[Extracted data entries]
--

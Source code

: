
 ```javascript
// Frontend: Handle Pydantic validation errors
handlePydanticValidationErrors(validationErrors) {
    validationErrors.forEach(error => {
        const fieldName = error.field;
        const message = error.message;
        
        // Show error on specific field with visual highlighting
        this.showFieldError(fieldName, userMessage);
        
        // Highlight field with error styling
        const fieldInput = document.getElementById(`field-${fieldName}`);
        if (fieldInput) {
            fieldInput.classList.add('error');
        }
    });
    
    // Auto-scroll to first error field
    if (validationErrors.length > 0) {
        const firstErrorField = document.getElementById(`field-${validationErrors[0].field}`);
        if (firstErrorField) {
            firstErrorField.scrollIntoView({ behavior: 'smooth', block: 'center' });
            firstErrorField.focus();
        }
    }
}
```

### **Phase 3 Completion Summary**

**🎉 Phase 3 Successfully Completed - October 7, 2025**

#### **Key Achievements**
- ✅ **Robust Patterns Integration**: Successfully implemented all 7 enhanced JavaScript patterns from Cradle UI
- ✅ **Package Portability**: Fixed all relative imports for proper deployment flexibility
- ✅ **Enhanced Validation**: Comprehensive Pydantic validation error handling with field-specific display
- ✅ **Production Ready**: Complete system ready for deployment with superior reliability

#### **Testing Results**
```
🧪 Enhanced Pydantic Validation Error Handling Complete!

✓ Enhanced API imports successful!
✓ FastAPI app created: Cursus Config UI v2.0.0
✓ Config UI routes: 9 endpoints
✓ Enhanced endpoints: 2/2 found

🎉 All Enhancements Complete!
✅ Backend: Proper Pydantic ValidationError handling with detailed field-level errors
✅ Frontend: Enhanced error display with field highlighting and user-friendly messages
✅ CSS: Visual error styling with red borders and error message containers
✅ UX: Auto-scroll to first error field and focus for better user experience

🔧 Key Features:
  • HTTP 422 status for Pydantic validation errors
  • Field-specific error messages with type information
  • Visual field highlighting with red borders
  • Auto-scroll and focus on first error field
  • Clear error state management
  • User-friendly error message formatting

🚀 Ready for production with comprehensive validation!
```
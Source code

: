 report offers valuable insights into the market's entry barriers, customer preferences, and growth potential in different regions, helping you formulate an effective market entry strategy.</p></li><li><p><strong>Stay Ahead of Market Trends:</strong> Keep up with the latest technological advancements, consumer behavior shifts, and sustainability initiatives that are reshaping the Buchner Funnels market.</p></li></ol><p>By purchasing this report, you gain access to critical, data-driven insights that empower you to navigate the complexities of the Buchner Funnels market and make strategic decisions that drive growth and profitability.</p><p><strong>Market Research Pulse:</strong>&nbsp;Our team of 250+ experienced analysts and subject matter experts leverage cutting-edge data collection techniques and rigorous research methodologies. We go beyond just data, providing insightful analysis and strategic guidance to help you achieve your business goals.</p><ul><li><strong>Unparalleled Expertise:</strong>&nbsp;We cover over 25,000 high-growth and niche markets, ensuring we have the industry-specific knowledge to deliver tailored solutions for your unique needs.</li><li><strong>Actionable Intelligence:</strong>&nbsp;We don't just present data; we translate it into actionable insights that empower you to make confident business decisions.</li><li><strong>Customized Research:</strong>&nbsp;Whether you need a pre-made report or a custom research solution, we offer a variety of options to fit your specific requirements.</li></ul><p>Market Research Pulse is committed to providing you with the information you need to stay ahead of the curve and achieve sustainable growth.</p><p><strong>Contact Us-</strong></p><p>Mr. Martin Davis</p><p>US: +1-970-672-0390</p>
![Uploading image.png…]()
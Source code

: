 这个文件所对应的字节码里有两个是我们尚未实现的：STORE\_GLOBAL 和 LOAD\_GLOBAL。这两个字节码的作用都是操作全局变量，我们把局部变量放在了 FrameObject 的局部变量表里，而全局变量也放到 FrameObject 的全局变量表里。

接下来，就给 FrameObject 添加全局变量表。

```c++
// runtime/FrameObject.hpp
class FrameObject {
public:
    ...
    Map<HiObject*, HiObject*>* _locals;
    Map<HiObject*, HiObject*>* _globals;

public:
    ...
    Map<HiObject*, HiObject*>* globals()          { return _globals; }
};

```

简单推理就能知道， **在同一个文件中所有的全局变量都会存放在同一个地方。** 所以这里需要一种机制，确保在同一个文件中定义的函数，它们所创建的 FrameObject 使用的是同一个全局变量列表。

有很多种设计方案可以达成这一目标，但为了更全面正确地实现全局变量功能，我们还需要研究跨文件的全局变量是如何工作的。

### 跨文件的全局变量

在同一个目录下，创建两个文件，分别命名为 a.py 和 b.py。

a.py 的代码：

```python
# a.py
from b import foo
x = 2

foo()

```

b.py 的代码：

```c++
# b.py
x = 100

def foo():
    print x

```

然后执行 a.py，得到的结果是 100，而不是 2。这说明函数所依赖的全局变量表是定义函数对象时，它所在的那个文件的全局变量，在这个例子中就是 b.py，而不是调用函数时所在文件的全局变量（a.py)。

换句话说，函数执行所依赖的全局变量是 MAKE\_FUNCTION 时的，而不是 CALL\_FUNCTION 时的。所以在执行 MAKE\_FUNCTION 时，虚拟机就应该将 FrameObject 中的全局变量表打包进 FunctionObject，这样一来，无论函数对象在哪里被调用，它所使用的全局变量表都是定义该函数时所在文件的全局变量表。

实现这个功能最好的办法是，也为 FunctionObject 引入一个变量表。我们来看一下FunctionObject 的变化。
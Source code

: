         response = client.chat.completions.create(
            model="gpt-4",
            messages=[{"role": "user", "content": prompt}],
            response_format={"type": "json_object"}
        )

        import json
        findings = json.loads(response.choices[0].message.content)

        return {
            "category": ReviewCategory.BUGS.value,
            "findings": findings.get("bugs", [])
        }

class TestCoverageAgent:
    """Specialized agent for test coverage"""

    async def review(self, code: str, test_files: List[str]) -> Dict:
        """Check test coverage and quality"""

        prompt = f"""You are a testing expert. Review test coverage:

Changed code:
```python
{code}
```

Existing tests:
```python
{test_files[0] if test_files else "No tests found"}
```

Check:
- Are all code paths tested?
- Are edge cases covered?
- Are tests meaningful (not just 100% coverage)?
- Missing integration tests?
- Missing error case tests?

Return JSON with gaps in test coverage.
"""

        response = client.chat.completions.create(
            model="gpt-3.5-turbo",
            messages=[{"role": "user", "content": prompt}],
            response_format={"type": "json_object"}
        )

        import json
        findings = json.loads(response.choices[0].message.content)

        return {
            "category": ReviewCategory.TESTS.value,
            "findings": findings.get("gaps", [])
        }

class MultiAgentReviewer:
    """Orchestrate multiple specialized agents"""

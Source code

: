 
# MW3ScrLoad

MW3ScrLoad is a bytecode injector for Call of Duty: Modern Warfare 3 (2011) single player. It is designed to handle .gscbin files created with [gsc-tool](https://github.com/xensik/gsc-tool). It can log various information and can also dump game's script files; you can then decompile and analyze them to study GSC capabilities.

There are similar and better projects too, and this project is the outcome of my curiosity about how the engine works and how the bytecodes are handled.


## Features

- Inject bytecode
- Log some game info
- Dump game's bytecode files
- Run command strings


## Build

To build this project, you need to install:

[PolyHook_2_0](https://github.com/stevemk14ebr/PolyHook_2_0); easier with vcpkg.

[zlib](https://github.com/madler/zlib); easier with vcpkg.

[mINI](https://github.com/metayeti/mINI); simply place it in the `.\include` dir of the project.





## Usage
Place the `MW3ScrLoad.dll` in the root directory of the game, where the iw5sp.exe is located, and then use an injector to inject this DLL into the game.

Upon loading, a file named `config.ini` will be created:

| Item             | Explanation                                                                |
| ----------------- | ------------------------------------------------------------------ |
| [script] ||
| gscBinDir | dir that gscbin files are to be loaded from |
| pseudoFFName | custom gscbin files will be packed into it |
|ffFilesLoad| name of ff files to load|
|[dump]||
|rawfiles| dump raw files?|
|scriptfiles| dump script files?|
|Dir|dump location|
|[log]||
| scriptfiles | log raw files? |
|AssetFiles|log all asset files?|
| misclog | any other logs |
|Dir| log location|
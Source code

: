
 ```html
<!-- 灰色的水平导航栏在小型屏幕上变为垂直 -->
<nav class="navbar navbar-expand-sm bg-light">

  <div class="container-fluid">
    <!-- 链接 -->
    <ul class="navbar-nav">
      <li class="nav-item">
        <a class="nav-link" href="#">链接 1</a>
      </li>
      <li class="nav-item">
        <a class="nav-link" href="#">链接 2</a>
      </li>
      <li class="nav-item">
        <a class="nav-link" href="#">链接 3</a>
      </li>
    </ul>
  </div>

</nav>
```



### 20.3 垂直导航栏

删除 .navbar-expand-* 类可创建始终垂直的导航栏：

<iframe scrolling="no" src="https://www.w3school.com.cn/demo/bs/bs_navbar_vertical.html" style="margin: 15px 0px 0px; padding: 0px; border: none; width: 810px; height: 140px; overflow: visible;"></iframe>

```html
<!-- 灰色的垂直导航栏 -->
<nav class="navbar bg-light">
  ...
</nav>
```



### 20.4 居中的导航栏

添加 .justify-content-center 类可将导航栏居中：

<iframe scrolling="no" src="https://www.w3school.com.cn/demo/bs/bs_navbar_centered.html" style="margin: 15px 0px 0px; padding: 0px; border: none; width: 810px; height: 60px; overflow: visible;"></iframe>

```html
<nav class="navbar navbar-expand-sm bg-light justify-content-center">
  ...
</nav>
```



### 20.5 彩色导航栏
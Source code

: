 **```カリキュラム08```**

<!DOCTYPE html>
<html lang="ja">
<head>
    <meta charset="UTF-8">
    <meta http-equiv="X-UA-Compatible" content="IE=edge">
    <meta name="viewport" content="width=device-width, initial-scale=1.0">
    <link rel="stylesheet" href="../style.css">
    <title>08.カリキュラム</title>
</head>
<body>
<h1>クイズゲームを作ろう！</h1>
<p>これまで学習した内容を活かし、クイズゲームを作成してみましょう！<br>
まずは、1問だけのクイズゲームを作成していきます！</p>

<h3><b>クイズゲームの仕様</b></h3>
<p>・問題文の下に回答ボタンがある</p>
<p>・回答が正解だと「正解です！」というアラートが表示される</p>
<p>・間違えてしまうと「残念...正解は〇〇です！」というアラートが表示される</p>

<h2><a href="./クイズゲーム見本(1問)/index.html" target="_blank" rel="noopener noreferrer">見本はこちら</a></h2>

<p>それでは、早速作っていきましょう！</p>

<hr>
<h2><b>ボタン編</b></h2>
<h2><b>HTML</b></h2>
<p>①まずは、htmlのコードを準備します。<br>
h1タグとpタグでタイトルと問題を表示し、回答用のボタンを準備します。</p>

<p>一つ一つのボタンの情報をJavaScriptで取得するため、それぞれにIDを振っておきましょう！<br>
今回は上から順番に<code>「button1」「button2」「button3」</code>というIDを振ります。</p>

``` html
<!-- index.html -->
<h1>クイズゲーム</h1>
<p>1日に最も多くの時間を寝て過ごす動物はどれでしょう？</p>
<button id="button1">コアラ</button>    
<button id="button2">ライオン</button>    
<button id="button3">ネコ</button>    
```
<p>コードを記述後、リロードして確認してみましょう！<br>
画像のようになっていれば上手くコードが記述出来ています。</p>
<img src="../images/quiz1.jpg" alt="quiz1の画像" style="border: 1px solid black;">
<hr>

--

- EXERCISE BRIEF
Could you return all lines from the data above that contain the string "findings"?

- RESPONSE FOR THIS EXERCISE
        findings = json.loads(response.choices[0].message.content)
            "findings": findings.get("bugs", [])
        findings = json.loads(response.choices[0].message.content)
            "findings": findings.get("gaps", [])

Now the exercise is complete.